The strengths of our study are the assessment of a very large cohort, the standardized study design and quality control, the broad assessment of phenotype information, and the use of population-based sampling. Despite the strengths, our study has several limitations. First, participants might be aware of an increased risk of AMD progression, as approximately one third of the population is in regular ophthalmic check-ups [45]. This might lead to changes in lifestyle factors such as smoking and nutrition. Second, there was a relevant proportion of ungradable images. We therefore performed a stepwise nonresponder analysis and did not find relevant differences in study participation except for age and sex. Therefore, we reported our descriptive statistics stratified for age and sex and age- and sex-weighted for the German population. In addition, image quality is an issue that might confound the estimation of the effect of pseudophakia, as pseudophakia leads to better image quality. We therefore adjusted our statistical model for image quality at baseline and follow-up and did not find relevant changes in the estimates. Taken together, residual confounding seems unlikely to explain our effect estimates. Third, we did not perform refraction measurements under cycloplegic conditions. Although in the described age range accommodation is limited, this might have influenced our results. Fourth, the recruiting was limited to participants below the age of 75 years at baseline; therefore, the decades with high AMD prevalence were not included.

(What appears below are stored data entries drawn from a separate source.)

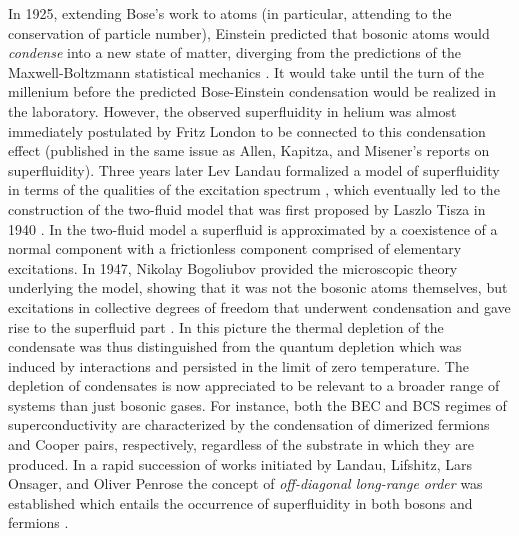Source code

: 	In 1925, extending Bose's work to atoms (in particular, attending to the conservation of particle number), Einstein predicted  that bosonic atoms would \emph{condense} into a new state of matter, diverging from the predictions of the Maxwell-Boltzmann statistical mechanics \cite{Einstein25}. 	
	It would take until the turn of the millenium before the predicted Bose-Einstein condensation would be realized in the laboratory.
	However, the observed superfluidity in helium was almost immediately postulated by Fritz London to be connected to this condensation effect \cite{London38} (published in the same issue as Allen, Kapitza, and Misener's reports on superfluidity).
	Three years later Lev Landau formalized a model of superfluidity in terms of the qualities of the excitation spectrum \cite{Landau41}, which eventually led to the construction of the two-fluid model that was first proposed by Laszlo Tisza in 1940 \cite{Tisza38}.
	In the two-fluid model a superfluid is approximated by a coexistence of a normal component with a frictionless component comprised of elementary excitations.
	In 1947, Nikolay Bogoliubov provided the microscopic theory underlying the model, showing that it was not the bosonic atoms themselves, but excitations in collective degrees of freedom that underwent condensation and gave rise to the superfluid part \cite{Bogoliubov47}.
	In this picture the thermal depletion of the condensate was thus distinguished from the quantum depletion which was induced by interactions and persisted in the limit of zero temperature.
	The depletion of condensates is now appreciated to be relevant to a broader range of systems than just bosonic gases.
	For instance, both the BEC and BCS regimes of superconductivity are characterized by the condensation of dimerized fermions and Cooper pairs, respectively, regardless of the substrate in which they are produced.
	In a rapid succession of works initiated by Landau, Lifshitz, Lars Onsager, and Oliver Penrose \cite{Yang62}  the concept of \emph{off-diagonal long-range order} was established which entails the occurrence of superfluidity in both bosons and fermions \cite{PitaevskiiStringari}.
	


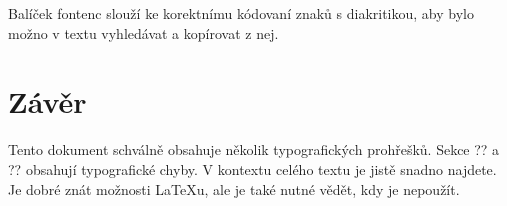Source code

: \documentclass[czech,a4paper,10pt,twocolumn]{article}
\begin{document}
Balíček fontenc slouží ke korektnímu kódovaní znaků s diakritikou, aby bylo možno v textu vyhledávat a kopírovat z nej.

\section{Závěr}

Tento dokument schválně obsahuje několik typografických prohřešků. Sekce ?? a ?? obsahují typografické chyby. V kontextu celého textu je jistě snadno najdete. Je dobré znát možnosti LaTeXu, ale je také nutné vědět, kdy je nepoužít.
\end{document}
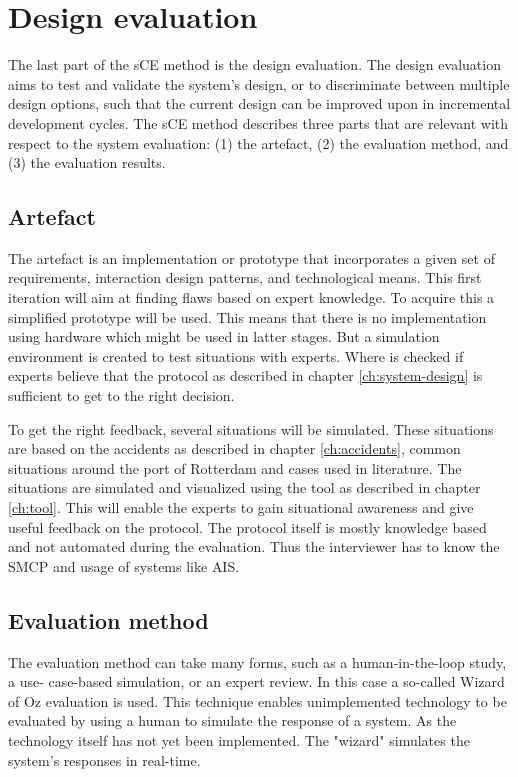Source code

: \chapter{Design evaluation}
The last part of the sCE method is the design evaluation. The design evaluation aims to test and validate the system’s design, or to discriminate between multiple design options, such that the current design can be improved upon in incremental development cycles. The sCE method describes three parts that are relevant with respect to the system evaluation: (1) the artefact, (2) the evaluation method, and (3) the evaluation results.


\section{Artefact}
The artefact is an implementation or prototype that incorporates a given set of requirements, interaction design patterns, and technological means. This first iteration will aim at finding flaws based on expert knowledge. To acquire this a simplified prototype will be used. This means that there is no implementation using hardware which might be used in latter stages. But a simulation environment is created to test situations with experts. Where is checked if experts believe that the protocol as described in chapter \ref{ch:system-design} is sufficient to get to the right decision. 

To get the right feedback, several situations will be simulated. These situations are based on the accidents as described in chapter \ref{ch:accidents}, common situations around the port of Rotterdam and cases used in literature. The situations are simulated and visualized using the tool as described in chapter \ref{ch:tool}. This will enable the experts to gain situational awareness and give useful feedback on the protocol. The protocol itself is mostly knowledge based and not automated during the evaluation. Thus the interviewer has to know the \acf{SMCP} and usage of systems like \acf{AIS}.


\section{Evaluation method}
The evaluation method can take many forms, such as a human-in-the-loop study, a use- case-based simulation, or an expert review. In this case a so-called Wizard of Oz evaluation is used. This technique enables unimplemented technology to be evaluated by using a human to simulate the response of a system. As the technology itself has not yet been implemented. The "wizard" simulates the system's responses in real-time.

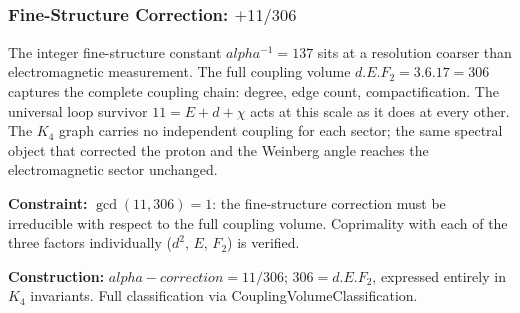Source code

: \documentclass[11pt,a4paper]{book}
\def\alpha{alpha}%
\def\cdot{.}%
\def\texttt#1{#1}%
\begin{document}
\begin{code}
%
\\[\AgdaEmptyExtraSkip]%
\>[0]\AgdaSpace{}%
\AgdaSymbol{:}\AgdaSpace{}%
\AgdaSpace{}%
\AgdaSpace{}%
\AgdaSpace{}%
\AgdaSpace{}%
\<%
\\
\>[0]\AgdaSpace{}%
\AgdaSymbol{=}\AgdaSpace{}%
\<%
\\
%
\\[\AgdaEmptyExtraSkip]%
\>[0]\<%
\\
\>[0]\AgdaSpace{}%
\AgdaSymbol{:}\AgdaSpace{}%
\<%
\\
\>[0]\AgdaSpace{}%
\AgdaSymbol{=}\AgdaSpace{}%
\<%
\end{code}

\subsubsection*{Fine-Structure Correction: $+11/306$}

The integer fine-structure constant $\alpha^{-1} = 137$ sits at a resolution coarser
than electromagnetic measurement.  The full coupling volume $d \cdot E \cdot F_2 =
3 \cdot 6 \cdot 17 = 306$ captures the complete coupling chain: degree, edge count,
compactification.  The universal loop survivor $11 = E + d + \chi$ acts at this scale
as it does at every other.  The $K_4$ graph carries no independent coupling for each
sector; the same spectral object that corrected the proton and the Weinberg angle
reaches the electromagnetic sector unchanged.

\medskip
\noindent
\textbf{Constraint:}
$\gcd(11, 306) = 1$: the fine-structure correction must be irreducible with respect
to the full coupling volume.  Coprimality with each of the three factors individually
($d^2$, $E$, $F_2$) is verified.

\noindent
\textbf{Construction:}
$\texttt{alpha-correction} = 11/306$; $306 = d \cdot E \cdot F_2$, expressed entirely
in $K_4$ invariants.  Full classification via \texttt{CouplingVolumeClassification}.
\end{document}
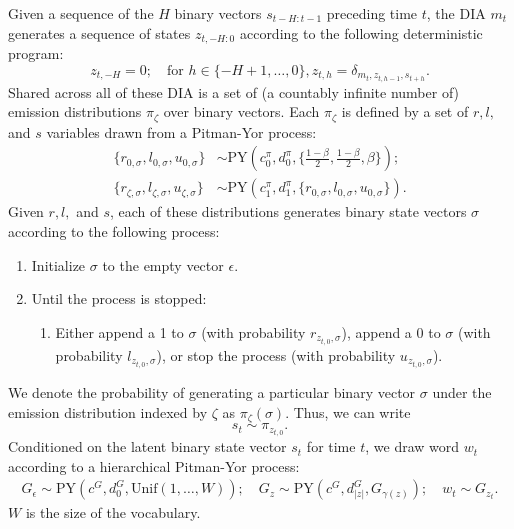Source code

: \documentclass{article}
\newcommand{\PY}{\textrm{PY}}
\newcommand{\unif}{\textrm{Unif}}
\begin{document}
Given a sequence of the $H$ binary vectors $s_{t-H:t-1}$ preceding
time $t$, the DIA $m_t$ generates a sequence of states $z_{t,-H:0}$
according to the following deterministic program:
\begin{equation}
z_{t,-H} = 0; \quad
\textrm{for } h \in \{-H+1,\ldots,0\}, z_{t,h} = \delta_{m_t, z_{t,h-1}, s_{t+h}}.
\end{equation}
Shared across all of these DIA is a set of (a countably infinite
number of) emission distributions $\pi_{\zeta}$ over binary
vectors. Each $\pi_{\zeta}$ is defined by a set of $r, l,$ and $s$
variables drawn from a Pitman-Yor process:
\begin{equation}
\begin{split}
\{r_{0,\sigma}, l_{0,\sigma}, u_{0,\sigma}\} &\sim \PY(c_0^\pi, d^\pi_{0}, 
\{\frac{1-\beta}{2}, \frac{1-\beta}{2}, \beta\}); \\
\{r_{\zeta,\sigma}, l_{\zeta,\sigma}, u_{\zeta,\sigma}\} &\sim 
\PY(c_1^\pi, d^\pi_{1}, \{r_{0,\sigma}, l_{0,\sigma}, u_{0,\sigma}\}).
\end{split}
\end{equation}
Given $r, l,$ and $s$, each of these distributions generates binary
state vectors $\sigma$ according to the following process:
\begin{enumerate}
\item Initialize $\sigma$ to the empty vector $\epsilon$.
\item Until the process is stopped:
  \begin{enumerate}
  \item Either append a 1 to $\sigma$ (with probability $r_{z_{t,0}, \sigma}$),
    append a 0 to $\sigma$ (with probability $l_{z_{t,0}, \sigma}$), or
    stop the process (with probability $u_{z_{t,0},\sigma}$).
  \end{enumerate}
\end{enumerate}
We denote the probability of generating a particular binary vector
$\sigma$ under the emission distribution indexed by $\zeta$ as
$\pi_{\zeta}(\sigma)$. Thus, we can write
\begin{equation}
s_t \sim \pi_{z_{t,0}}.
\end{equation}
Conditioned on the latent binary state vector $s_t$ for time $t$, we
draw word $w_t$ according to a hierarchical Pitman-Yor process:
\begin{equation}
\begin{split}
G_{\epsilon} \sim \PY(c^G, d^G_{0},\unif(1,\ldots,W)); \quad
G_z \sim \PY(c^G, d^G_{|z|},G_{\gamma(z)}); \quad
w_t \sim G_{z_t}.
\end{split}
\end{equation}
$W$ is the size of the vocabulary.
\end{document}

In summary, we report data on cumulative AMD incidence and progression for the German population. We found that AMD occurred in 2.0% of the population and that 18.1% of subjects with AMD showed progression within 5 years. There is a strong age dependency, with higher risk in older subjects. Nevertheless, although usually defined as occurring over the age of 50, in this cohort AMD occurred in 0.5% and AMD progression occurred in 5.4% of the youngest age group before 50 years of age.